Work required:
Your answer should be the entries below, reproduced character for character.
- Opening Delimiter -
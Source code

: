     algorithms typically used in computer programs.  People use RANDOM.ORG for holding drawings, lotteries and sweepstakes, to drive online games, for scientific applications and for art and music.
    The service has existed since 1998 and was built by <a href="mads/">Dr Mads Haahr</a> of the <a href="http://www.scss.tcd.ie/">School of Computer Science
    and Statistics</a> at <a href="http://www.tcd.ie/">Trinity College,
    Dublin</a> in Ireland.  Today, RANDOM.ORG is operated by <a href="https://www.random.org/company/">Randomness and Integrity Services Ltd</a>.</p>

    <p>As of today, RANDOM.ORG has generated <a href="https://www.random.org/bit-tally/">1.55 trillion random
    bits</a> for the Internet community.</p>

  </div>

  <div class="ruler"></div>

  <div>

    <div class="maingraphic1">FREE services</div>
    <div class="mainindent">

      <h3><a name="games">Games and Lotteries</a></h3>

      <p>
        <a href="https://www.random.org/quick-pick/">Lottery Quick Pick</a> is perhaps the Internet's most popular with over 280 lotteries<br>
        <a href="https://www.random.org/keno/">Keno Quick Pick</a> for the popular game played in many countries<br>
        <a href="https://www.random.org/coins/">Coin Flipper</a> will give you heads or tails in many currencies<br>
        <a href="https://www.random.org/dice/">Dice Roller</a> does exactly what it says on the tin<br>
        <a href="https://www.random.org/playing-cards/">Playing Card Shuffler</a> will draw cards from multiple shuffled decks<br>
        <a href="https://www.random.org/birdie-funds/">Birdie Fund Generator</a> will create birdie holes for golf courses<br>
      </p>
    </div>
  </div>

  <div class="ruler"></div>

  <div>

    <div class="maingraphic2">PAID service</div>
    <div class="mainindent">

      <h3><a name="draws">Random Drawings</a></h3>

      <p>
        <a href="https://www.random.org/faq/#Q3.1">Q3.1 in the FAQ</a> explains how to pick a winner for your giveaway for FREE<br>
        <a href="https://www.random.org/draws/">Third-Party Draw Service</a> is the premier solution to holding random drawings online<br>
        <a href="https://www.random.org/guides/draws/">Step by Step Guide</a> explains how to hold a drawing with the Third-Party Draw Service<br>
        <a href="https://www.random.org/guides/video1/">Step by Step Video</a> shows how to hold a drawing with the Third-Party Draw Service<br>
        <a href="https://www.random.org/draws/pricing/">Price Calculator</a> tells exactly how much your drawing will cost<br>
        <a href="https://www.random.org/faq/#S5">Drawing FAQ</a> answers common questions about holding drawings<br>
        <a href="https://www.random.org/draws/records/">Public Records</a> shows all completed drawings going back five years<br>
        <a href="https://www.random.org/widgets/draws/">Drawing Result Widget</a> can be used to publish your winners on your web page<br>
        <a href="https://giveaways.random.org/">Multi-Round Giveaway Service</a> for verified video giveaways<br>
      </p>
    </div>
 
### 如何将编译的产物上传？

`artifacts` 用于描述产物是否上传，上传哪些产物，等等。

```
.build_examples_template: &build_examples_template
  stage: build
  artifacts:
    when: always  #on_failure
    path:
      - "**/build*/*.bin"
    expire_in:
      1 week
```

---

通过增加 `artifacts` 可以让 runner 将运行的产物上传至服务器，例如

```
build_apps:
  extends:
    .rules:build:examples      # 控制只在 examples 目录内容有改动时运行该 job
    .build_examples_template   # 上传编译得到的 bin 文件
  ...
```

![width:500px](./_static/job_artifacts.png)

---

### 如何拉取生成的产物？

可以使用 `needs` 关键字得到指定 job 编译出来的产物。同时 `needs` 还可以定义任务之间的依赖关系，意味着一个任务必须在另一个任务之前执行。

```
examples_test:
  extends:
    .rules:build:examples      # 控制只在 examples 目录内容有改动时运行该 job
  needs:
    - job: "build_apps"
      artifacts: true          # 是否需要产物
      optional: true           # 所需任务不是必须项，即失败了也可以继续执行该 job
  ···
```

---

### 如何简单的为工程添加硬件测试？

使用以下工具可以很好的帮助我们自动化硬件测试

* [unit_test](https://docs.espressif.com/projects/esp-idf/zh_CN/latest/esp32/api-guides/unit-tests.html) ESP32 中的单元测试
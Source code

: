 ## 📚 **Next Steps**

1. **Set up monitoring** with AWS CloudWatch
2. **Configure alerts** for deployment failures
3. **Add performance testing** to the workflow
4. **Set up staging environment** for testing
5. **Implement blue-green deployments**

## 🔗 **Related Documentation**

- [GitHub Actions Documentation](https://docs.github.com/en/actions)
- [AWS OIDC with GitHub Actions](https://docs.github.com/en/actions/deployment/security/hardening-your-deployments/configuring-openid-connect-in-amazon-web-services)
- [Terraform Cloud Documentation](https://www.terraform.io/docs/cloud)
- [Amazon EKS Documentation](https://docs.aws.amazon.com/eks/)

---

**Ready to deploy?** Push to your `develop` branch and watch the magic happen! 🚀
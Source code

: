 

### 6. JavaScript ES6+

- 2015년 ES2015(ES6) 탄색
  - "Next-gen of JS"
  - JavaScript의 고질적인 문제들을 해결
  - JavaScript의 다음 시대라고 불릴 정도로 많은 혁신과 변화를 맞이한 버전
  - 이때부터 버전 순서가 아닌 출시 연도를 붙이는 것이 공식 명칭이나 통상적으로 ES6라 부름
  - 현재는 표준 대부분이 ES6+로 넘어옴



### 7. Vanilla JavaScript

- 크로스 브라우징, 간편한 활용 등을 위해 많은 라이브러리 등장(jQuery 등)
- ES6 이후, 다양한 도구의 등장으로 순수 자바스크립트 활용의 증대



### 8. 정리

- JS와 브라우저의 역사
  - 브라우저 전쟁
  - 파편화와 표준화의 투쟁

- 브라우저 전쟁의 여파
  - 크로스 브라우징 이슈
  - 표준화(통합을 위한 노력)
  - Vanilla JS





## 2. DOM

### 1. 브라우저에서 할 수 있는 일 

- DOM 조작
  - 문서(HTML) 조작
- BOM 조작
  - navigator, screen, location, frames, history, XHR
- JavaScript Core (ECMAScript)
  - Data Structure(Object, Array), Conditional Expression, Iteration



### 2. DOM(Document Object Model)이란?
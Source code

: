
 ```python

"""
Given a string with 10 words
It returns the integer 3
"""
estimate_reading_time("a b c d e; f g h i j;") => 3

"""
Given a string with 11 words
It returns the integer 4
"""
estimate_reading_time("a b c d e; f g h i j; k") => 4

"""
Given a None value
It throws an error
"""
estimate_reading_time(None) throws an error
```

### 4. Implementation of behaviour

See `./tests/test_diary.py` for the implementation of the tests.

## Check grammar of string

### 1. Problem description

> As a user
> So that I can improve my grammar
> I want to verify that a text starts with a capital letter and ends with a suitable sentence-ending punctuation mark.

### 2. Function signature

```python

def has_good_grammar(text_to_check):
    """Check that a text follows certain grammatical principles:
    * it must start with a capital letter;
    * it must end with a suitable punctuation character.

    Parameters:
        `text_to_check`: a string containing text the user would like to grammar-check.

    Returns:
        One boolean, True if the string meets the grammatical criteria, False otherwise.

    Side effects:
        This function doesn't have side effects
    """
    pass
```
- Closing Delimiter -
Exercise output:
Source code

:     algorithms typically used in computer programs.  People use RANDOM.ORG for holding drawings, lotteries and sweepstakes, to drive online games, for scientific applications and for art and music.
    The service has existed since 1998 and was built by <a href="mads/">Dr Mads Haahr</a> of the <a href="http://www.scss.tcd.ie/">School of Computer Science
    and Statistics</a> at <a href="http://www.tcd.ie/">Trinity College,
    Dublin</a> in Ireland.  Today, RANDOM.ORG is operated by <a href="https://www.random.org/company/">Randomness and Integrity Services Ltd</a>.</p>

    <p>As of today, RANDOM.ORG has generated <a href="https://www.random.org/bit-tally/">1.55 trillion random
    bits</a> for the Internet community.</p>

  </div>

  <div class="ruler"></div>

  <div>

    <div class="maingraphic1">FREE services</div>
    <div class="mainindent">

      <h3><a name="games">Games and Lotteries</a></h3>

      <p>
        <a href="https://www.random.org/quick-pick/">Lottery Quick Pick</a> is perhaps the Internet's most popular with over 280 lotteries<br>
        <a href="https://www.random.org/keno/">Keno Quick Pick</a> for the popular game played in many countries<br>
        <a href="https://www.random.org/coins/">Coin Flipper</a> will give you heads or tails in many currencies<br>
        <a href="https://www.random.org/dice/">Dice Roller</a> does exactly what it says on the tin<br>
        <a href="https://www.random.org/playing-cards/">Playing Card Shuffler</a> will draw cards from multiple shuffled decks<br>
        <a href="https://www.random.org/birdie-funds/">Birdie Fund Generator</a> will create birdie holes for golf courses<br>
      </p>
    </div>
  </div>

  <div class="ruler"></div>

  <div>

    <div class="maingraphic2">PAID service</div>
    <div class="mainindent">

      <h3><a name="draws">Random Drawings</a></h3>

      <p>
        <a href="https://www.random.org/faq/#Q3.1">Q3.1 in the FAQ</a> explains how to pick a winner for your giveaway for FREE<br>
        <a href="https://www.random.org/draws/">Third-Party Draw Service</a> is the premier solution to holding random drawings online<br>
        <a href="https://www.random.org/guides/draws/">Step by Step Guide</a> explains how to hold a drawing with the Third-Party Draw Service<br>
        <a href="https://www.random.org/guides/video1/">Step by Step Video</a> shows how to hold a drawing with the Third-Party Draw Service<br>
        <a href="https://www.random.org/draws/pricing/">Price Calculator</a> tells exactly how much your drawing will cost<br>
        <a href="https://www.random.org/faq/#S5">Drawing FAQ</a> answers common questions about holding drawings<br>
        <a href="https://www.random.org/draws/records/">Public Records</a> shows all completed drawings going back five years<br>
        <a href="https://www.random.org/widgets/draws/">Drawing Result Widget</a> can be used to publish your winners on your web page<br>
        <a href="https://giveaways.random.org/">Multi-Round Giveaway Service</a> for verified video giveaways<br>
      </p>
    </div>
 
### 如何将编译的产物上传？

`artifacts` 用于描述产物是否上传，上传哪些产物，等等。

```
.build_examples_template: &build_examples_template
  stage: build
  artifacts:
    when: always  #on_failure
    path:
      - "**/build*/*.bin"
    expire_in:
      1 week
```

---

通过增加 `artifacts` 可以让 runner 将运行的产物上传至服务器，例如

```
build_apps:
  extends:
    .rules:build:examples      # 控制只在 examples 目录内容有改动时运行该 job
    .build_examples_template   # 上传编译得到的 bin 文件
  ...
```

![width:500px](./_static/job_artifacts.png)

---

### 如何拉取生成的产物？

可以使用 `needs` 关键字得到指定 job 编译出来的产物。同时 `needs` 还可以定义任务之间的依赖关系，意味着一个任务必须在另一个任务之前执行。

```
examples_test:
  extends:
    .rules:build:examples      # 控制只在 examples 目录内容有改动时运行该 job
  needs:
    - job: "build_apps"
      artifacts: true          # 是否需要产物
      optional: true           # 所需任务不是必须项，即失败了也可以继续执行该 job
  ···
```

---

### 如何简单的为工程添加硬件测试？

使用以下工具可以很好的帮助我们自动化硬件测试

* [unit_test](https://docs.espressif.com/projects/esp-idf/zh_CN/latest/esp32/api-guides/unit-tests.html) ESP32 中的单元测试
Source code

: ## 📚 **Next Steps**

1. **Set up monitoring** with AWS CloudWatch
2. **Configure alerts** for deployment failures
3. **Add performance testing** to the workflow
4. **Set up staging environment** for testing
5. **Implement blue-green deployments**

## 🔗 **Related Documentation**

- [GitHub Actions Documentation](https://docs.github.com/en/actions)
- [AWS OIDC with GitHub Actions](https://docs.github.com/en/actions/deployment/security/hardening-your-deployments/configuring-openid-connect-in-amazon-web-services)
- [Terraform Cloud Documentation](https://www.terraform.io/docs/cloud)
- [Amazon EKS Documentation](https://docs.aws.amazon.com/eks/)

---

**Ready to deploy?** Push to your `develop` branch and watch the magic happen! 🚀
Source code

: 

### 6. JavaScript ES6+

- 2015년 ES2015(ES6) 탄색
  - "Next-gen of JS"
  - JavaScript의 고질적인 문제들을 해결
  - JavaScript의 다음 시대라고 불릴 정도로 많은 혁신과 변화를 맞이한 버전
  - 이때부터 버전 순서가 아닌 출시 연도를 붙이는 것이 공식 명칭이나 통상적으로 ES6라 부름
  - 현재는 표준 대부분이 ES6+로 넘어옴



### 7. Vanilla JavaScript

- 크로스 브라우징, 간편한 활용 등을 위해 많은 라이브러리 등장(jQuery 등)
- ES6 이후, 다양한 도구의 등장으로 순수 자바스크립트 활용의 증대



### 8. 정리

- JS와 브라우저의 역사
  - 브라우저 전쟁
  - 파편화와 표준화의 투쟁

- 브라우저 전쟁의 여파
  - 크로스 브라우징 이슈
  - 표준화(통합을 위한 노력)
  - Vanilla JS





## 2. DOM

### 1. 브라우저에서 할 수 있는 일 

- DOM 조작
  - 문서(HTML) 조작
- BOM 조작
  - navigator, screen, location, frames, history, XHR
- JavaScript Core (ECMAScript)
  - Data Structure(Object, Array), Conditional Expression, Iteration



### 2. DOM(Document Object Model)이란?
Source code

:
 ```python

"""
Given a string with 10 words
It returns the integer 3
"""
estimate_reading_time("a b c d e; f g h i j;") => 3

"""
Given a string with 11 words
It returns the integer 4
"""
estimate_reading_time("a b c d e; f g h i j; k") => 4

"""
Given a None value
It throws an error
"""
estimate_reading_time(None) throws an error
```

### 4. Implementation of behaviour

See `./tests/test_diary.py` for the implementation of the tests.

## Check grammar of string

### 1. Problem description

> As a user
> So that I can improve my grammar
> I want to verify that a text starts with a capital letter and ends with a suitable sentence-ending punctuation mark.

### 2. Function signature

```python

def has_good_grammar(text_to_check):
    """Check that a text follows certain grammatical principles:
    * it must start with a capital letter;
    * it must end with a suitable punctuation character.

    Parameters:
        `text_to_check`: a string containing text the user would like to grammar-check.

    Returns:
        One boolean, True if the string meets the grammatical criteria, False otherwise.

    Side effects:
        This function doesn't have side effects
    """
    pass
```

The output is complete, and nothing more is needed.